__Source texts of formatted documents__:
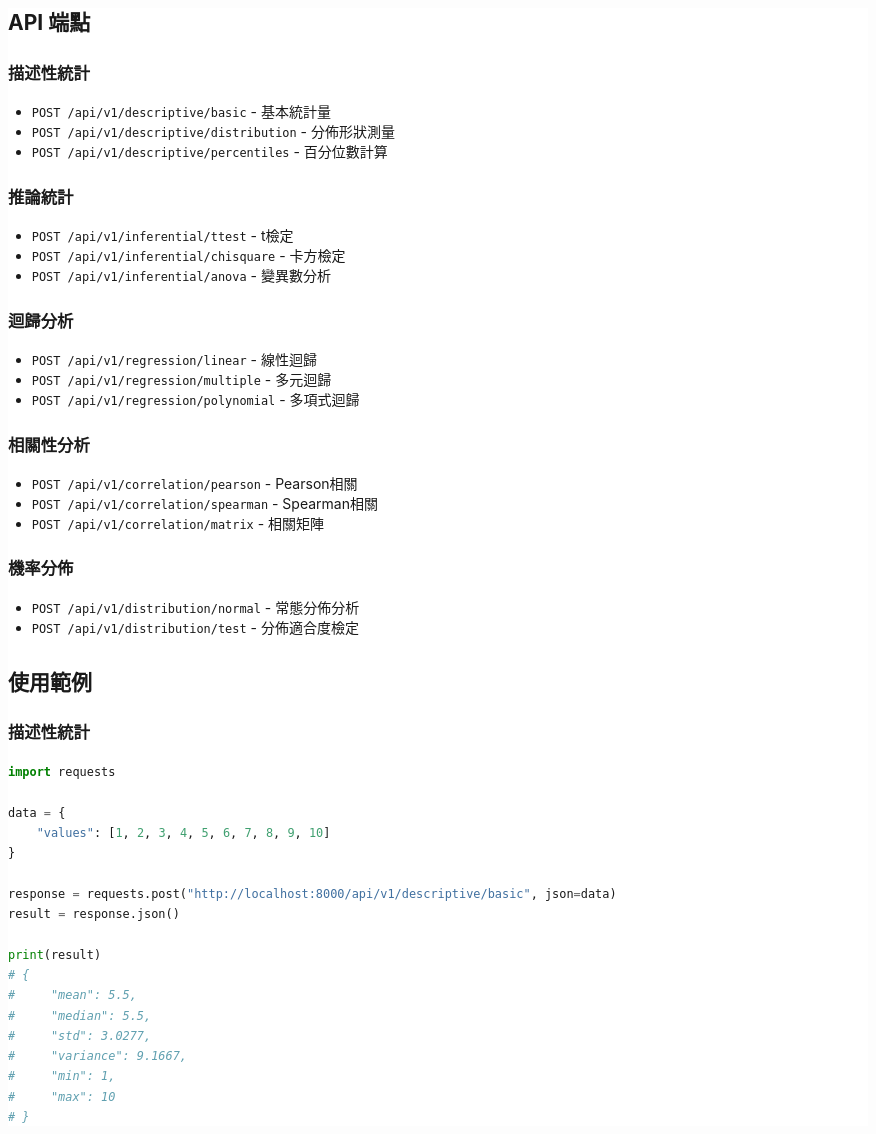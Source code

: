 ## API 端點

### 描述性統計
- `POST /api/v1/descriptive/basic` - 基本統計量
- `POST /api/v1/descriptive/distribution` - 分佈形狀測量
- `POST /api/v1/descriptive/percentiles` - 百分位數計算

### 推論統計
- `POST /api/v1/inferential/ttest` - t檢定
- `POST /api/v1/inferential/chisquare` - 卡方檢定
- `POST /api/v1/inferential/anova` - 變異數分析

### 迴歸分析
- `POST /api/v1/regression/linear` - 線性迴歸
- `POST /api/v1/regression/multiple` - 多元迴歸
- `POST /api/v1/regression/polynomial` - 多項式迴歸

### 相關性分析
- `POST /api/v1/correlation/pearson` - Pearson相關
- `POST /api/v1/correlation/spearman` - Spearman相關
- `POST /api/v1/correlation/matrix` - 相關矩陣

### 機率分佈
- `POST /api/v1/distribution/normal` - 常態分佈分析
- `POST /api/v1/distribution/test` - 分佈適合度檢定

## 使用範例

### 描述性統計

```python
import requests

data = {
    "values": [1, 2, 3, 4, 5, 6, 7, 8, 9, 10]
}

response = requests.post("http://localhost:8000/api/v1/descriptive/basic", json=data)
result = response.json()

print(result)
# {
#     "mean": 5.5,
#     "median": 5.5,
#     "std": 3.0277,
#     "variance": 9.1667,
#     "min": 1,
#     "max": 10
# }
```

__WHAT THE EXERCISE ASKS__:
Go through the records above and copy every line with the word "inferential".

__ANSWER TO THIS TASK__:
- `POST /api/v1/inferential/ttest` - t檢定
- `POST /api/v1/inferential/chisquare` - 卡方檢定
- `POST /api/v1/inferential/anova` - 變異數分析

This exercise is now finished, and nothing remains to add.